Saved entries:
= = = = = = =
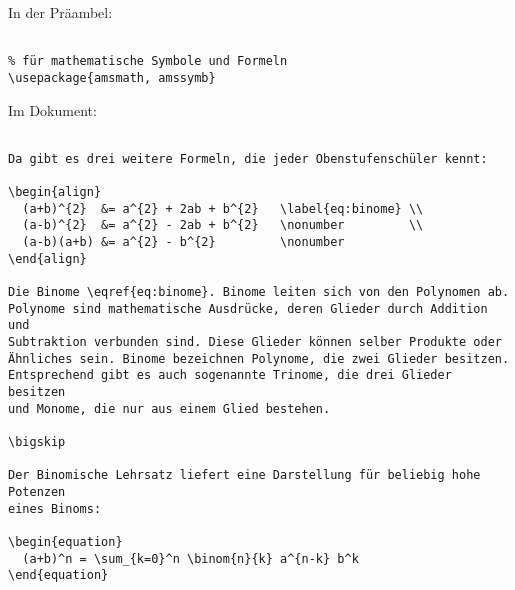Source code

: 
In der Präambel:

\begin{verbatim}

% für mathematische Symbole und Formeln
\usepackage{amsmath, amssymb}

\end{verbatim}

\tcblower

Im Dokument: 

\begin{verbatim}

Da gibt es drei weitere Formeln, die jeder Obenstufenschüler kennt: 

\begin{align}
  (a+b)^{2}  &= a^{2} + 2ab + b^{2}   \label{eq:binome} \\
  (a-b)^{2}  &= a^{2} - 2ab + b^{2}   \nonumber         \\
  (a-b)(a+b) &= a^{2} - b^{2}         \nonumber
\end{align}

Die Binome \eqref{eq:binome}. Binome leiten sich von den Polynomen ab. 
Polynome sind mathematische Ausdrücke, deren Glieder durch Addition und 
Subtraktion verbunden sind. Diese Glieder können selber Produkte oder 
Ähnliches sein. Binome bezeichnen Polynome, die zwei Glieder besitzen. 
Entsprechend gibt es auch sogenannte Trinome, die drei Glieder besitzen 
und Monome, die nur aus einem Glied bestehen. 

\bigskip 

Der Binomische Lehrsatz liefert eine Darstellung für beliebig hohe Potenzen 
eines Binoms:

\begin{equation}
  (a+b)^n = \sum_{k=0}^n \binom{n}{k} a^{n-k} b^k
\end{equation}

\end{verbatim}
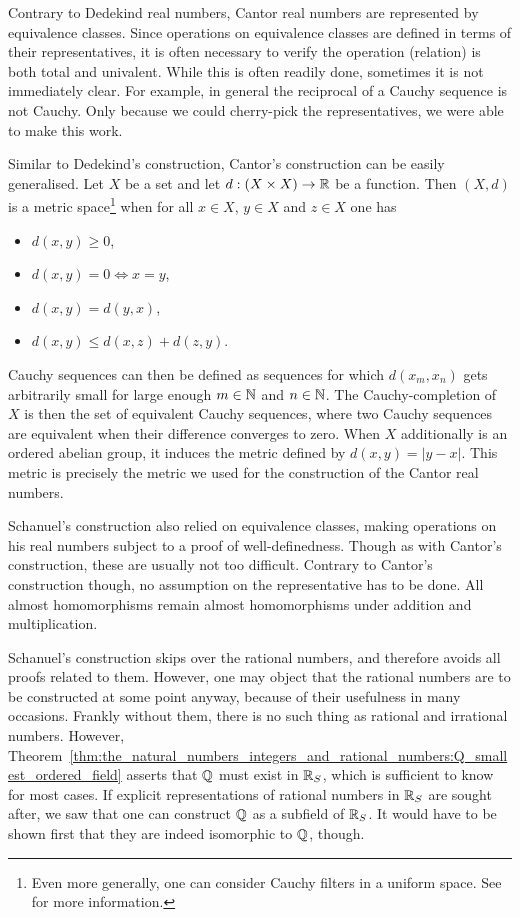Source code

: \documentclass[../main.tex]{subfiles}
\begin{document}
Contrary to Dedekind real numbers, Cantor real numbers are represented by equivalence classes. Since operations on equivalence classes are defined in terms of their representatives, it is often necessary to verify the operation (relation) is both total and univalent. While this is often readily done, sometimes it is not immediately clear. For example, in general the reciprocal of a Cauchy sequence is not Cauchy. Only because we could cherry-pick the representatives, we were able to make this work.

Similar to Dedekind's construction, Cantor's construction can be easily generalised. Let $X$ be a set and let $d:(X\times X)\to\mathbb{R}$ be a function. Then $(X,d)$ is a metric space\footnote{Even more generally, one can consider Cauchy filters in a uniform space. See \cite{Kelley1975} for more information.} when for all $x\in X$, $y\in X$ and $z\in X$ one has
\begin{itemize}
    \item $d(x,y)\geq0$,
    \item $d(x,y)=0\iff x=y$,
    \item $d(x,y)=d(y,x)$,
    \item $d(x,y)\leq d(x,z)+d(z,y)$.
\end{itemize}
Cauchy sequences can then be defined as sequences for which $d(x_m,x_n)$ gets arbitrarily small for large enough $m\in\mathbb{N}$ and $n\in\mathbb{N}$. The Cauchy-completion of $X$ is then the set of equivalent Cauchy sequences, where two Cauchy sequences are equivalent when their difference converges to zero. When $X$ additionally is an ordered abelian group, it induces the metric defined by $d(x,y)=\vert y-x\vert$. This metric is precisely the metric we used for the construction of the Cantor real numbers.

Schanuel's construction also relied on equivalence classes, making operations on his real numbers subject to a proof of well-definedness. Though as with Cantor's construction, these are usually not too difficult. Contrary to Cantor's construction though, no assumption on the representative has to be done. All almost homomorphisms remain almost homomorphisms under addition and multiplication.

Schanuel's construction skips over the rational numbers, and therefore avoids all proofs related to them. However, one may object that the rational numbers are to be constructed at some point anyway, because of their usefulness in many occasions. Frankly without them, there is no such thing as rational and irrational numbers. However, Theorem~\ref{thm:the_natural_numbers_integers_and_rational_numbers:Q_smallest_ordered_field} asserts that $\mathbb{Q}$ must exist in $\mathbb{R}_S$, which is sufficient to know for most cases. If explicit representations of rational numbers in $\mathbb{R}_S$ are sought after, we saw that one can construct $\mathbb{Q}$ as a subfield of $\mathbb{R}_S$. It would have to be shown first that they are indeed isomorphic to $\mathbb{Q}$, though.
\end{document}
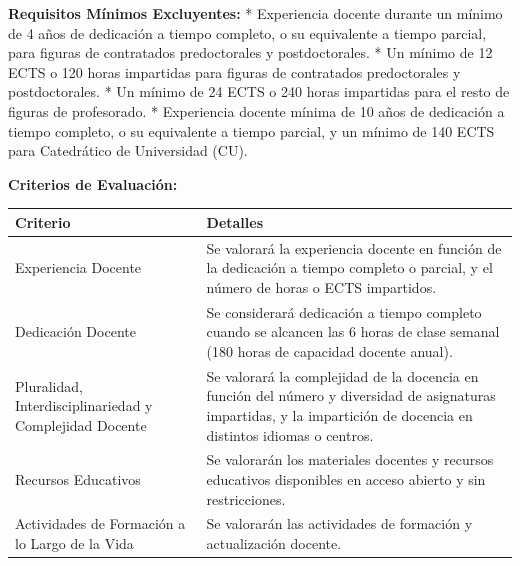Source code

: \documentclass{article}
\begin{document}
\begin{itemize}
\begin{itemize}
                \textbf{Requisitos Mínimos Excluyentes:}
                * Experiencia docente durante un mínimo de 4 años de dedicación a tiempo completo, o su equivalente a tiempo parcial, para figuras de contratados predoctorales y postdoctorales.
                * Un mínimo de 12 ECTS o 120 horas impartidas para figuras de contratados predoctorales y postdoctorales.
                * Un mínimo de 24 ECTS o 240 horas impartidas para el resto de figuras de profesorado.
                * Experiencia docente mínima de 10 años de dedicación a tiempo completo, o su equivalente a tiempo parcial, y un mínimo de 140 ECTS para Catedrático de Universidad (CU).

                \textbf{Criterios de Evaluación:}
                \vspace{0.4cm}
                \begin{table}[h!]\centering\renewcommand{\arraystretch}{1.3}
                  \begin{tabular}{|p{}|p{}|}\hline
                    Criterio                                                & Detalles                                                                                                                                                             \\\hline
                    Experiencia Docente                                     & Se valorará la experiencia docente en función de la dedicación a tiempo completo o parcial, y el número de horas o ECTS impartidos.                                  \\\hline
                    Dedicación Docente                                      & Se considerará dedicación a tiempo completo cuando se alcancen las 6 horas de clase semanal (180 horas de capacidad docente anual).                                  \\\hline
                    Pluralidad, Interdisciplinariedad y Complejidad Docente & Se valorará la complejidad de la docencia en función del número y diversidad de asignaturas impartidas, y la impartición de docencia en distintos idiomas o centros. \\\hline
                    Recursos Educativos                                     & Se valorarán los materiales docentes y recursos educativos disponibles en acceso abierto y sin restricciones.                                                        \\\hline
                    Actividades de Formación a lo Largo de la Vida          & Se valorarán las actividades de formación y actualización docente.                                                                                                   \\\hline

\end{tabular}
\end{table}
\end{itemize}
\end{itemize}
\end{document}
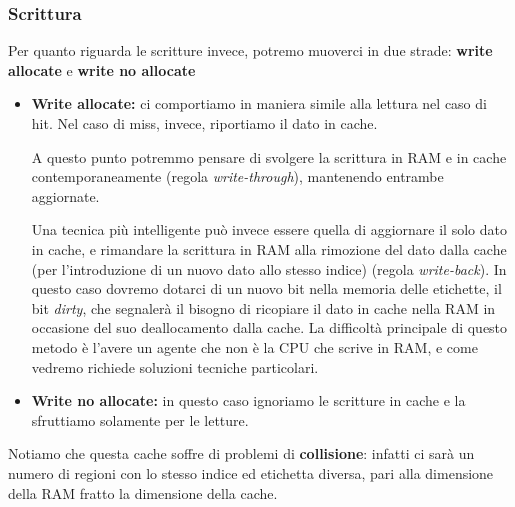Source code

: \documentclass[a4paper,11pt]{article}
\begin{document}
\subsubsection{Scrittura}
Per quanto riguarda le scritture invece, potremo muoverci in due strade: \textbf{write allocate} e \textbf{write no allocate}

\begin{itemize}
	\item \textbf{Write allocate:}
ci comportiamo in maniera simile alla lettura nel caso di hit.
Nel caso di miss, invece, riportiamo il dato in cache.

A questo punto potremmo pensare di svolgere la scrittura in RAM e in cache contemporaneamente (regola \textit{write-through}), mantenendo entrambe aggiornate.

Una tecnica più intelligente può invece essere quella di aggiornare il solo dato in cache, e rimandare la scrittura in RAM alla rimozione del dato dalla cache (per l'introduzione di un nuovo dato allo stesso indice) (regola \textit{write-back}).
In questo caso dovremo dotarci di un nuovo bit nella memoria delle etichette, il bit \textit{dirty}, che segnalerà il bisogno di ricopiare il dato in cache nella RAM in occasione del suo deallocamento dalla cache.
La difficoltà principale di questo metodo è l'avere un agente che non è la CPU che scrive in RAM, e come vedremo richiede soluzioni tecniche particolari.

\item \textbf{Write no allocate:}
in questo caso ignoriamo le scritture in cache e la sfruttiamo solamente per le letture.

\end{itemize}

\par\smallskip

Notiamo che questa cache soffre di problemi di \textbf{collisione}: infatti ci sarà un numero di regioni con lo stesso indice ed etichetta diversa, pari alla dimensione della RAM fratto la dimensione della cache.
\end{document}
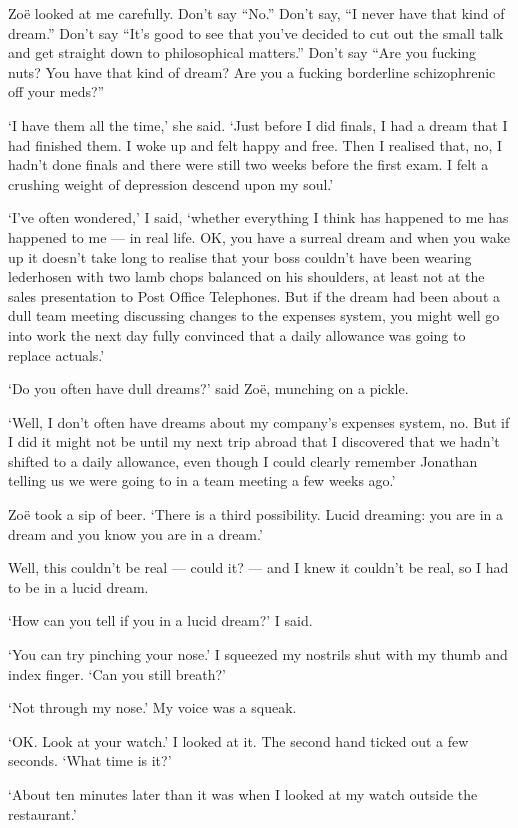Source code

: Zoë looked at me carefully. Don't say ``No.'' Don't say, ``I never
have that kind of dream.'' Don't say ``It's good to see that you've
decided to cut out the small talk and get straight down to
philosophical matters.'' Don't say ``Are you fucking nuts? You have
that kind of dream? Are you a fucking borderline schizophrenic off
your meds?''

`I have them all the time,' she said. `Just before I did finals,
I had a dream that I had finished them. I woke up and felt
happy and free. Then I realised that, no, I hadn't done finals and
there were still two weeks before the first exam. I felt a
crushing weight of depression descend upon my soul.'

`I've often wondered,' I said, `whether everything I think has
happened to me has happened to me --- in real life. OK, you have a
surreal dream and when you wake up it doesn't take long to realise
that your boss couldn't have been wearing lederhosen with two lamb
chops balanced on his shoulders, at least not at the sales presentation to
Post Office Telephones. But if the dream had been about a dull team
meeting discussing changes to the expenses system, you might well go
into work the next day fully convinced that a daily allowance was
going to replace actuals.'

`Do you often have dull dreams?' said Zoë, munching on a pickle.

`Well, I don't often have dreams about my company's expenses system,
no. But if I did it might not be until my next trip abroad that I
discovered that we hadn't shifted to a daily allowance, even though I could
clearly remember Jonathan telling us we were going to in a team
meeting a few weeks ago.'

Zoë took a sip of beer. `There is a third
possibility. Lucid dreaming: you are in a dream and you know you are
in a dream.'

Well, this couldn't be real --- could it? --- and I knew it couldn't be real, so I had
to be in a lucid dream.

`How can you tell if you in a lucid dream?' I said.

`You can try pinching your nose.' I squeezed my nostrils shut with
my thumb and index finger. `Can you still breath?'

`Not through my nose.' My voice was a squeak.

`OK. Look at your watch.' I looked at it. The second hand ticked out a few seconds. `What time is it?'

`About ten minutes later than it was when I looked at my watch
outside the restaurant.'

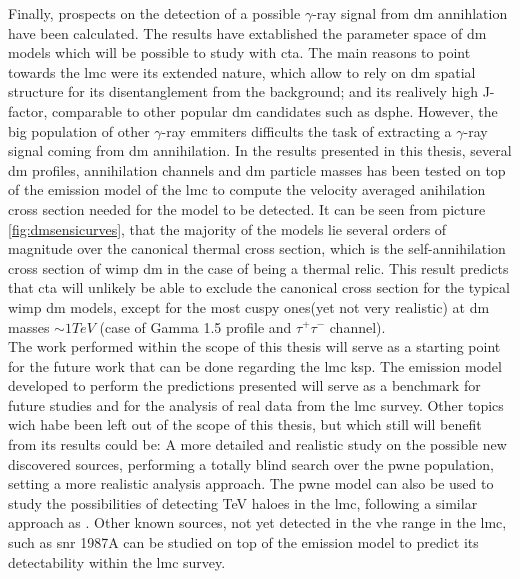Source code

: \documentclass[main.tex]{subfiles}
\begin{document}
Finally, prospects on the detection of a possible $\gamma$-ray signal from \gls{dm} annihlation have been calculated. The results have extablished the parameter space of \gls{dm} models which will be possible to study with \gls{cta}. The main reasons to point towards the \gls{lmc} were its extended nature, which allow to rely on \gls{dm} spatial structure for its disentanglement from the background; and its realively high J-factor, comparable to other popular \gls{dm} candidates such as \gls{dsphe}. However, the big population of other $\gamma$-ray emmiters difficults the task of extracting a $\gamma$-ray signal coming from \gls{dm} annihilation. In the results presented in this thesis, several \gls{dm} profiles, annihilation channels and \gls{dm} particle masses has been tested on top of the emission model of the \gls{lmc} to compute the velocity averaged anihilation cross section needed for the model to be detected. It can be seen from picture \ref{fig:dmsensicurves}, that the majority of the models lie several orders of magnitude over the canonical thermal cross section, which is the self-annihilation cross section of \gls{wimp} \gls{dm} in the case of being a thermal relic. This result predicts that \gls{cta} will unlikely be able to exclude the canonical cross section for the typical \gls{wimp} \gls{dm} models, except for the most cuspy ones(yet not very realistic) at \gls{dm} masses $\sim 1 TeV$ (case of Gamma 1.5 profile and $\tau^+ \tau^-$ channel).\\

The work performed within the scope of this thesis will serve as a starting point for the future work that can be done regarding the \gls{lmc} \gls{ksp}. The emission model developed to perform the predictions presented will serve as a benchmark for future studies and for the analysis of real data from the \gls{lmc} survey.
Other topics wich habe been left out of the scope of this thesis, but which still will benefit from its results could be: A more detailed and realistic study on the possible new discovered sources, performing a totally blind search over the \gls{pwne} population, setting a more realistic analysis approach. The \gls{pwne} model can also be used to study the possibilities of detecting TeV haloes in the \gls{lmc}, following a similar approach as \cite{2019tevhalos}. 
Other known sources, not yet detected in the \gls{vhe} range in the \gls{lmc}, such as \gls{snr} 1987A can be studied on top of the emission model to predict its detectability within the \gls{lmc} survey.
\end{document}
= = = = = = =
PROBLEM:
The answer should be a number alone: the count of lines in the records that hold the word "documentclass".

WRITTEN RESPONSE:
4